Studio 54 Review
To this day disco surprisingly gets a raw deal despite being one of the most important musical and cultural movements of the past 40 years. It’s a genre that certainly lacks the respect it deserves given it provided the foundation for both EDM and rap - two styles that have dominated and shaped the sonic soundscape for the past 20-30 years. Through popularising the club scene, disco also promoted an inclusiveness rarely seen before, bringing together people of colour, women and the LGBTQ+ community into a space where they could escape day-to-day prejudice to simply be themselves - with the vast majority of songs being played dominated by female vocals.
Matt Tyrnauer’s documentary, Studio 54, looks back on the latter years of disco as seen through the short life of the world famous nightclub that became the centre of its world. It was run by Steve Rubell and Ian Schrager, two men who struck up a lifelong friendship after meeting at college and decided to make their fortune by creating nightclub heaven.

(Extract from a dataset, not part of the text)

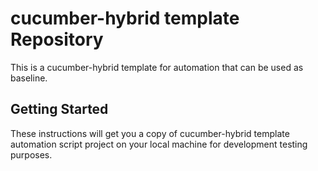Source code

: # cucumber-hybrid template Repository
This is a cucumber-hybrid template for automation that can be used as baseline.

## Getting Started
These instructions will get you a copy of cucumber-hybrid template automation script project on your local machine for development testing purposes.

Rubell passed away due to AIDS-related complications in 1989 and Schrager opens up to reflect on the highs and lows of their Studio 54 creation for the first time since its closure in 1980. Schrager remains the dominant voice throughout but he is joined by various employees who helped bring this disco paradise to life, including everyone from set and lighting designers to bartenders and doormen.
Studio 54 came out of the ashes of an old CBS studio located in a seedy, rundown area of New York, which eventually turned out to be a blessing in disguise given the design of its infrastructure. Despite the lavish set design what they didn’t have time to secure before opening was a liquor licence, instead working round it with a series of one-night catering permits - a decision that would come back to bite them in the end.
Rubell and Schrager’s dream was to create the ultimate club experience and from the pandemonium of the opening night until its closure 33 months later Studio 54 became the place to be not only in New York but across the country and worldwide. It was the celebrity hotspot of the moment welcoming every famous actor, artist, and musician imaginable (we even see a young 21-year-old Michael Jackson waxing lyrical about the venue). Its selective door policy also left hundreds outside almost every night, with the door staff hand-picking a mixture of misfits, the young and beautiful and the rich and famous to party on behind closed doors.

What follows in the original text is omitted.